Soft, hydrated materials made up of a polymer network and a solvent are ubiquitous in nature, from cells, tissues to organs. They are also important engineering materials. For example, various hydrogels have been widely used as a cell culture scaffold, drug carrier, dressing, microfluidic device, sensors, actuators, flexible robots, fuel cell membrane, and many others. Defying classical definitions of solid and fluid, these materials are both solid and fluid. The liquid component also provides an ideal medium to host chemical reactions. The coupled liquid flow, chemical reaction, and lattice deformation make the response of materials complex enough that there is enough room for new understandings linking mechanics, chemistry, and materials. In this work, we present a rigorous non-equilibrium thermodynamic framework that couples large deformation, reaction and diffusion to study the fully coupled chemomechanical behaviors of these soft hydrated materials. With a particular system, light-sensitive gels, we demonstrate how the model can be used to design better materials with unique opto-electro-chemo-mechanical properties. To calibrate the model, we need a robust method of material characterization. Despite their importance, experiments that promote these fundamental studies of the multi-physical behaviors of hydrated soft materials are still scarce due to many practical challenges in material characterization. Our work explores this important area by developing a indentation method which can be easily performed using atomic force microscope (AFM). Within the framework of the theory of poroelasticity for the coupled diffusion and strain, we have shown that a unified solution can be obtained for the cylindrical punch, the spherical indenter and the conical indenter.

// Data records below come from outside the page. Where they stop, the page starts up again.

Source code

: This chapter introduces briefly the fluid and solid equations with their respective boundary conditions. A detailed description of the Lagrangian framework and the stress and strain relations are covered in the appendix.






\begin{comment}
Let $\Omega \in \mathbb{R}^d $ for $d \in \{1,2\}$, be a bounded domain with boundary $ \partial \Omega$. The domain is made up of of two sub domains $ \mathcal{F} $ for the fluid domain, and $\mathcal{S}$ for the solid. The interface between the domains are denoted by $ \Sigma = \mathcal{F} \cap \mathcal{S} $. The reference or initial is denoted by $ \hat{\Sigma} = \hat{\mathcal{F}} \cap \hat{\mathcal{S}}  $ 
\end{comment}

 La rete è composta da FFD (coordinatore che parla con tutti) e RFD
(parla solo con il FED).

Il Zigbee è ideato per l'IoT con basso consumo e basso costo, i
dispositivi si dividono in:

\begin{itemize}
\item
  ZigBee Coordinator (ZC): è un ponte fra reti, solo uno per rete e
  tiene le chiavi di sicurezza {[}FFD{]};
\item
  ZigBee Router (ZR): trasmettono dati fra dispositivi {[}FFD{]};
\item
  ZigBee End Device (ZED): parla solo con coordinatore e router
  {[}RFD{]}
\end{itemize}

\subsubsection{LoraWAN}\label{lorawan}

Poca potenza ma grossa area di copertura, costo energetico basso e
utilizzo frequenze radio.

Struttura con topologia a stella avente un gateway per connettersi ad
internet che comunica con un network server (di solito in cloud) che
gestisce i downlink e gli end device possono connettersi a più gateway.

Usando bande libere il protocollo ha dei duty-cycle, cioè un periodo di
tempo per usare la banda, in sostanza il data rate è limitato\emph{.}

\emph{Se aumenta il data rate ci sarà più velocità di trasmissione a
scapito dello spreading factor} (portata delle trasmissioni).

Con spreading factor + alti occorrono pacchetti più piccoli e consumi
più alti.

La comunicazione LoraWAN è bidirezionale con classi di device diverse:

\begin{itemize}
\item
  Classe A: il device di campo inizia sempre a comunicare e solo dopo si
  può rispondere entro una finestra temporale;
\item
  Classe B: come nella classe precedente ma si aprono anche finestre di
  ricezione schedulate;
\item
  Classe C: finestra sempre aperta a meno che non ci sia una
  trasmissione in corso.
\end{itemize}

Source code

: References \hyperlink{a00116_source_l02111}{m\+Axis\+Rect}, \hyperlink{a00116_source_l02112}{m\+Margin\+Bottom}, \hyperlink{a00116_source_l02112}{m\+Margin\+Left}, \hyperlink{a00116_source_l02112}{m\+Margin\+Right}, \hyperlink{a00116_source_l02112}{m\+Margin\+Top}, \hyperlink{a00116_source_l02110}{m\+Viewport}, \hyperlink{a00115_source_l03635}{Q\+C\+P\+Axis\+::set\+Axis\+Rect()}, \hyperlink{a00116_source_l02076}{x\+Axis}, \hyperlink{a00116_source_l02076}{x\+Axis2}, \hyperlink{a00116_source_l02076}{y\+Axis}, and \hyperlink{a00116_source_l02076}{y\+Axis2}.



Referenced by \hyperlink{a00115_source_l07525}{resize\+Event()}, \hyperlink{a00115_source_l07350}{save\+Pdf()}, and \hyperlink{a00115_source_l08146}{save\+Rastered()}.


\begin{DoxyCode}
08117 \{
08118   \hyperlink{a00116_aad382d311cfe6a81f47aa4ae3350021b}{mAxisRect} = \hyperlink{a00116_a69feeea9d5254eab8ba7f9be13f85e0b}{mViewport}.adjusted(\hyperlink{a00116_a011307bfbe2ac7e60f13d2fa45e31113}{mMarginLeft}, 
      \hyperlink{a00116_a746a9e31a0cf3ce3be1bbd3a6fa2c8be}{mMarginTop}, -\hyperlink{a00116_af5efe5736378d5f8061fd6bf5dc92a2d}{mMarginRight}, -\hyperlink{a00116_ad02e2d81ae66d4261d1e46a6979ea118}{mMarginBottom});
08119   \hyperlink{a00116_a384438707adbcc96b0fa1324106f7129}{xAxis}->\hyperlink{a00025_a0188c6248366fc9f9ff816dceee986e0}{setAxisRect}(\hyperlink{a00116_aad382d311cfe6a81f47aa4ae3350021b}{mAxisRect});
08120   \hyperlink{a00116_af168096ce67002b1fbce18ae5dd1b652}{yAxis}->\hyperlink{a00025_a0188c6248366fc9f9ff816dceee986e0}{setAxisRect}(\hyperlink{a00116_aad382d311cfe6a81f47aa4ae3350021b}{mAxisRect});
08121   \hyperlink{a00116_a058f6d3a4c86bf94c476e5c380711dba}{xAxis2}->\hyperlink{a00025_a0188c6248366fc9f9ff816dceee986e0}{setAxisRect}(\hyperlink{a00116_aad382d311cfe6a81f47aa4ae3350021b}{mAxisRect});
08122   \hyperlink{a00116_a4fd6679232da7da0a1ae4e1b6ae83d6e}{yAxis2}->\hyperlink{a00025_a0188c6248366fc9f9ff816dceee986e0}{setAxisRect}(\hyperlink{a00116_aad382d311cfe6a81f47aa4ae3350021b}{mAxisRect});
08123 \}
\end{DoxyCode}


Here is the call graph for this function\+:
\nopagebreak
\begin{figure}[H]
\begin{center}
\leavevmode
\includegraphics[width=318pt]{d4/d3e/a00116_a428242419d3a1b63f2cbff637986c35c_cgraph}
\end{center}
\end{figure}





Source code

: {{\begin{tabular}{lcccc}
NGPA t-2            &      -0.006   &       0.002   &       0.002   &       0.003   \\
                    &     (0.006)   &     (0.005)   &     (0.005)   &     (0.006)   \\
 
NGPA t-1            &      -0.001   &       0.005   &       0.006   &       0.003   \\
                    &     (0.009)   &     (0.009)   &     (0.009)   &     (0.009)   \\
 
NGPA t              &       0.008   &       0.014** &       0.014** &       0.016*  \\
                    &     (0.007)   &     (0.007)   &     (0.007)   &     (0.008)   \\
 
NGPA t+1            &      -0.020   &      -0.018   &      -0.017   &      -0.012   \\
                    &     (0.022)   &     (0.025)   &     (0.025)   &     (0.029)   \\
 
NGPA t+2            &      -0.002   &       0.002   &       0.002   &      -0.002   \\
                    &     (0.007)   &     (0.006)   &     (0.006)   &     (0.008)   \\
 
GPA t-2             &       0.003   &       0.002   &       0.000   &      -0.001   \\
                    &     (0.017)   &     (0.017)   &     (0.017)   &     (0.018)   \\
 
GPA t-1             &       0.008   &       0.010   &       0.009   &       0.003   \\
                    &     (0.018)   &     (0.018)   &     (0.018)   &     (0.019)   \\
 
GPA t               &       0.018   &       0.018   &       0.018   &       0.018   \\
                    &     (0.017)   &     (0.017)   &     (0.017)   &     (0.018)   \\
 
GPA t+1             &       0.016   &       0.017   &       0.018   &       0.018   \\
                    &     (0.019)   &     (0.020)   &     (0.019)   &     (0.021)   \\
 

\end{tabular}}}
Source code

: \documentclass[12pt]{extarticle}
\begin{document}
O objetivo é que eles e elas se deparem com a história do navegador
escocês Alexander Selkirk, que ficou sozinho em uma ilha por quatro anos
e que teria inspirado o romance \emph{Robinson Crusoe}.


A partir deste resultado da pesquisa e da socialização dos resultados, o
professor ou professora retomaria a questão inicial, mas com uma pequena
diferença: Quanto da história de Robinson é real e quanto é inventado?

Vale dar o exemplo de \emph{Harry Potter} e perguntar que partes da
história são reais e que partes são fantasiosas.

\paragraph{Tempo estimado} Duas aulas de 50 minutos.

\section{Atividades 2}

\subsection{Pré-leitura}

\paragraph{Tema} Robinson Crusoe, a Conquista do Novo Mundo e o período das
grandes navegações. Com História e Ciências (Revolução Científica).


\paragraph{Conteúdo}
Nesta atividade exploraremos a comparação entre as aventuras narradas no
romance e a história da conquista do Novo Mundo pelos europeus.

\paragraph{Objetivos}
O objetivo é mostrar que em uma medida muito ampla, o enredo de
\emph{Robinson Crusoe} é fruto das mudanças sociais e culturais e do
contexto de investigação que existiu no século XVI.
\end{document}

The solutions are summarized in remarkably simple forms allowing easy extraction of material parameters, including mechanical and transport properties. The method is demonstrated on various gels using AFM.

About the speaker

Dr Yuhang Hu is currently Associate Professor at the George W. Woodruff School of Mechanical Engineering and the School of Chemical and Biomolecular Engineering at the Georgia Institute of Technology. Dr. Hu obtained his BSc in Mechanical Engineering from Jiao Tong University in Shanghai, People’s Republic of China in 2005, MSc in Civil and Environmental Engineering from Nanyang Technological University in Singapore in 2007, MSc in Physics from Harvard in 2009 and a PhD in Engineering from Harvard in 2011. She was a postdoctoral fellow at Harvard’s Wyss Institute from 2011 to 2014 to study bio-inspired materials. In 2015, she joined the Faculty of Mechanical and Engineering Sciences at the University of Illinois at Urbana Champaign as an Assistant Professor and moved to Georgia Tech in 2018. Her research focuses on the chemomechanics of soft active materials. , an interdisciplinary field between the mechanics and chemistry of polymers. His work involves both theory and experimentation. She is the recipient of the NSF CARRER Award, the AFOSR YIP Award, the Extreme Mechanics Letters Young Investigator Award, the Journal of Applied Mechanics Award, the ASME Sia Nemat-Nassar Early Career Award and the SEM James W. Dally Young Investigator Award.